Doch deutsche Medien wie etwa tagesschau.de, haben die Äußerungen Bozdag bereits unhinterfragt übernommen:
Vertreter der Weltgesundheitsorganisation (WHO) und der Organisation für das Verbot chemischer Waffen hatten die Untersuchung vorgenommen und kamen demnach zu einem übereinstimmenden Ergebnis. Bozdag sagte laut einer Meldung der Nachrichtenagentur Anadolu, die Untersuchung habe zudem ergeben, dass die Chemiewaffen von der syrischen Führung von Machthaber Bashar al-Assad eingesetzt wurden.
Aufgrund der nach wie vor unklaren Sachlage warnt die Organisation für das Verbot Chemischer Waffen (OPCW) eindrücklich vor voreiligen Schlüssen aufgrund der bisherigen Berichte. Laut der Organisation sei eine Untersuchung damit befasst, Informationen aller zur Verfügung stehenden Quellen zu sammeln und zu analysieren.

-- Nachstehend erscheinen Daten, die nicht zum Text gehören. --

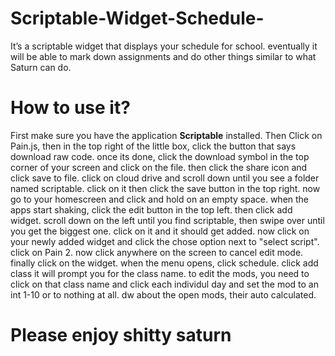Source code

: # Scriptable-Widget-Schedule-
It’s a scriptable widget that displays your schedule for school. 
eventually it will be able to mark down assignments and do other things similar to what Saturn can do.


# How to use it?
First make sure you have the application **Scriptable** installed. Then Click on Pain.js, then in the top right of the little box, click the button that says download raw code. once its done, click the download symbol in the top corner of your screen and click on the file. then click the share icon and click save to file. click on cloud drive and scroll down until you see a folder named scriptable. click on it then click the save button in the top right. now go to your homescreen and click and hold on an empty space. when the apps start shaking, click the edit button in the top left. then click add widget. scroll down on the left until you find scriptable, then swipe over until you get the biggest one. click on it and it should get added. now click on your newly added widget and click the chose option next to "select script". click on Pain 2. now click anywhere on the screen to cancel edit mode. finally click on the widget. when the menu opens, click schedule. click add class it will prompt you for the class name. to edit the mods, you need to click on that class name and click each individul day and set the mod to an int 1-10 or to nothing at all. dw about the open mods, their auto calculated. 

# Please enjoy shitty saturn

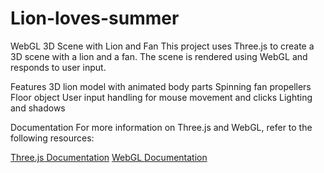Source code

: # Lion-loves-summer

WebGL 3D Scene with Lion and Fan
This project uses Three.js to create a 3D scene with a lion and a fan. The scene is rendered using WebGL and responds to user input.

Features
3D lion model with animated body parts
Spinning fan propellers
Floor object
User input handling for mouse movement and clicks
Lighting and shadows

Documentation
For more information on Three.js and WebGL, refer to the following resources:

[Three.js Documentation](https://threejs.org/docs/)
[WebGL Documentation](https://developer.mozilla.org/en-US/docs/Web/API/WebGL_API)
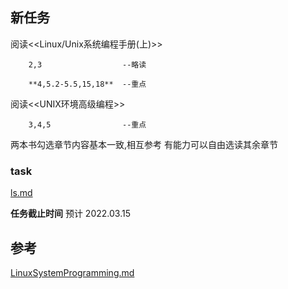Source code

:  
## 新任务


  阅读<<Linux/Unix系统编程手册(上)>>

        2,3                  --略读

        **4,5.2-5.5,15,18**  --重点
        
  阅读<<UNIX环境高级编程>>
  
        3,4,5                --重点
        
  两本书勾选章节内容基本一致,相互参考
  有能力可以自由选读其余章节
  
### task
   [ls.md](../project/ls.md)
  
  **任务截止时间**
     预计   2022.03.15
  
## 参考
  [LinuxSystemProgramming.md](../LinuxSystemProgramming.md)
  
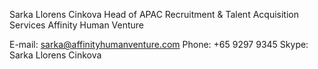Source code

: Sarka Llorens Cinkova
Head of APAC Recruitment & Talent Acquisition Services
Affinity Human Venture

E-mail: sarka@affinityhumanventure.com
Phone: +65 9297 9345
Skype: Sarka Llorens Cinkova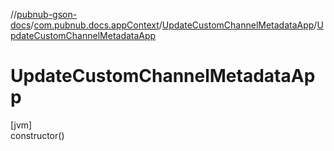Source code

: //[pubnub-gson-docs](../../../index.md)/[com.pubnub.docs.appContext](../index.md)/[UpdateCustomChannelMetadataApp](index.md)/[UpdateCustomChannelMetadataApp](-update-custom-channel-metadata-app.md)

# UpdateCustomChannelMetadataApp

[jvm]\
constructor()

Ein Krankenhausarzt der syrischen Stadt Sarmin, der einige Opfer behandelte, glaubt jedoch zu wissen, dass es sich um das Nervengas Sarin gehandelt haben muss. Nachdem er ihnen ein Gegenmittel für Sarin-Vergiftungen verabreichte, hätte sich deren Verfassung stabilisiert.

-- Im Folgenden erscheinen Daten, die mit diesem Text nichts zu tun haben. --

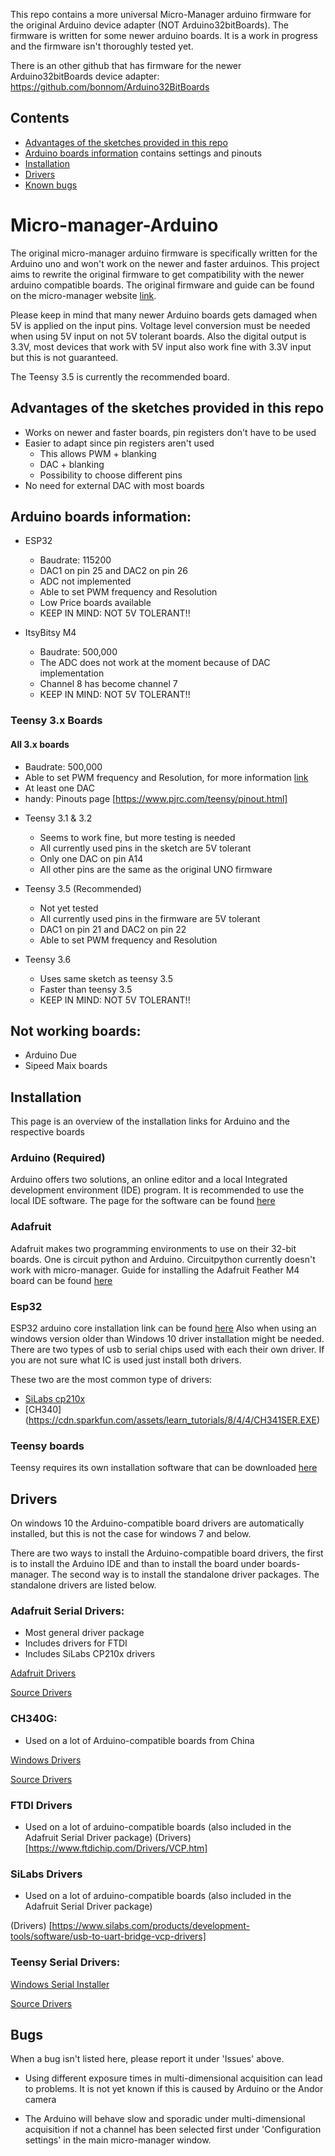 This repo contains a more universal Micro-Manager arduino firmware for the original Arduino device adapter (NOT Arduino32bitBoards). The firmware is written for some newer arduino boards. It is a work in progress and the firmware isn't thoroughly tested yet. 

There is an other github that has firmware for the newer Arduino32bitBoards device adapter: https://github.com/bonnom/Arduino32BitBoards

## Contents
  - [Advantages of the sketches provided in this repo](#advantages-of-the-sketches-provided-in-this-repo)
  - [Arduino boards information](#arduino-boards-information) contains settings and pinouts
  - [Installation](#installation)
  - [Drivers](#drivers)
  - [Known bugs](#bugs)
  

# Micro-manager-Arduino
The original micro-manager arduino firmware is specifically written for the Arduino uno and won't work on the newer and faster arduinos. This project aims to rewrite the original firmware to get compatibility with the newer arduino compatible boards. The original firmware and guide can be found on the micro-manager website [link](https://micro-manager.org/wiki/Arduino).

Please keep in mind that many newer Arduino boards gets damaged when 5V is applied on the input pins. 
Voltage level conversion must be needed when using 5V input on not 5V tolerant boards. Also the digital output is 3.3V, most devices that work with 5V input also work fine with 3.3V input but this is not guaranteed.

The Teensy 3.5 is currently the recommended board.

## Advantages of the sketches provided in this repo
* Works on newer and faster boards, pin registers don't have to be used
* Easier to adapt since pin registers aren't used
  * This allows PWM + blanking
  * DAC + blanking
  * Possibility to choose different pins
* No need for external DAC with most boards


## Arduino boards information:
* ESP32
  - Baudrate: 115200
  - DAC1 on pin 25 and DAC2 on pin 26
  - ADC not implemented
  - Able to set PWM frequency and Resolution
  - Low Price boards available       
  - KEEP IN MIND: NOT 5V TOLERANT!!
  
* ItsyBitsy M4
  - Baudrate: 500,000
  - The ADC does not work at the moment because of DAC implementation
  - Channel 8 has become channel 7
  - KEEP IN MIND: NOT 5V TOLERANT!!
 
### Teensy 3.x Boards
#### All 3.x boards
 - Baudrate: 500,000
 - Able to set PWM frequency and Resolution, for more information [link](https://www.pjrc.com/teensy/td_pulse.html)
 - At least one DAC
 - handy: Pinouts page [https://www.pjrc.com/teensy/pinout.html]
 
* Teensy 3.1 & 3.2
  - Seems to work fine, but more testing is needed
  - All currently used pins in the sketch are 5V tolerant
  - Only one DAC on pin A14
  - All other pins are the same as the original UNO firmware

* Teensy 3.5 (Recommended)
  - Not yet tested
  - All currently used pins in the firmware are 5V tolerant
  - DAC1 on pin 21 and DAC2 on pin 22
  - Able to set PWM frequency and Resolution

* Teensy 3.6
  - Uses same sketch as teensy 3.5
  - Faster than teensy 3.5
  - KEEP IN MIND: NOT 5V TOLERANT!!
  
## Not working boards:
  - Arduino Due
  - Sipeed Maix boards
  

## Installation
This page is an overview of the installation links for Arduino and the respective boards

### Arduino (Required)
Arduino offers two solutions, an online editor and a local Integrated development environment (IDE) program.
It is recommended to use the local IDE software.
The page for the software can be found [here](https://www.arduino.cc/en/Main/Software)

### Adafruit
Adafruit makes two programming environments to use on their 32-bit boards. One is circuit python and Arduino. Circuitpython currently doesn't work with micro-manager.
Guide for installing the Adafruit Feather M4 board can be found [here](https://learn.adafruit.com/adafruit-feather-m4-express-atsamd51/setup)

### Esp32
ESP32 arduino core installation link can be found [here](https://github.com/espressif/arduino-esp32/blob/master/docs/arduino-ide/boards_manager.md)
Also when using an windows version older than Windows 10 driver installation might be needed. There are two types of usb to serial chips used with each their own driver. If you are not sure what IC is used just install both drivers.

These two are the most common type of drivers:
* [SiLabs cp210x](https://www.silabs.com/products/development-tools/software/usb-to-uart-bridge-vcp-drivers)
* [CH340] (https://cdn.sparkfun.com/assets/learn_tutorials/8/4/4/CH341SER.EXE)

### Teensy boards
Teensy requires its own installation software that can be downloaded [here](https://www.pjrc.com/teensy/td_download.html)

## Drivers
On windows 10 the Arduino-compatible board drivers are automatically installed, but this is not the case for windows 7 and below.

There are two ways to install the Arduino-compatible board drivers, the first is to install the Arduino IDE and than to install the board under boards-manager. The second way is to install the standalone driver packages. The standalone drivers are listed below.

### Adafruit Serial Drivers:
* Most general driver package
* Includes drivers for FTDI
* Includes SiLabs CP210x drivers

[Adafruit Drivers](https://github.com/adafruit/Adafruit_Windows_Drivers/releases/latest)

[Source Drivers](https://learn.adafruit.com/adafruit-arduino-ide-setup/windows-driver-installation)

### CH340G:
* Used on a lot of Arduino-compatible boards from China

[Windows Drivers](https://cdn.sparkfun.com/assets/learn_tutorials/8/4/4/CH341SER.EXE)

[Source Drivers](https://www.sparkfun.com/products/14050)

### FTDI Drivers
* Used on a lot of arduino-compatible boards (also included in the Adafruit Serial Driver package)
(Drivers)[https://www.ftdichip.com/Drivers/VCP.htm]

### SiLabs Drivers
* Used on a lot of arduino-compatible boards (also included in the Adafruit Serial Driver package)

(Drivers) [https://www.silabs.com/products/development-tools/software/usb-to-uart-bridge-vcp-drivers]

### Teensy Serial Drivers:
[Windows Serial Installer](https://www.pjrc.com/teensy/serial_install.exe)

[Source Drivers](https://www.pjrc.com/teensy/td_download.html)

## Bugs
When a bug isn't listed here, please report it under 'Issues' above.

* Using different exposure times in multi-dimensional acquisition can lead to problems. It is not yet known if this is caused by Arduino or the Andor camera

* The Arduino will behave slow and sporadic under multi-dimensional acquisition if not a channel has been selected first under 'Configuration settings' in the main micro-manager window.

Die syrische Regierung weist den Einsatz chemischer Kampfstoffe in Khan Sheikhoun derweil kategorisch zurück und fügte hinzu, dass das syrische Militär „diese noch nie, nirgendwo eingesetzt habe und dies auch in Zukunft nicht tun werde.“
Dies ändert jedoch nichts an der Tatsache, dass zwischenzeitlich selbst von Skeptikern von einem „Luftangriff mit Giftgas“ gesprochen wird. Nach Angaben des russischen Verteidigungsministeriums habe die syrische Luftwaffe zwischen 11:30 - 12:30 Uhr einen Angriff auf Khan Sheikhoun geflogen. Das Ziel war demnach ein „großes Waffendepot von Terroristen“ im östlichen Teil des Ortes:
Auf dem Territorium des Depots befanden sich Werkstätten, die chemische Kampfstoffe produzierten. Von dort aus transportierten Terroristen chemische Munition auf das Territorium der Türkei.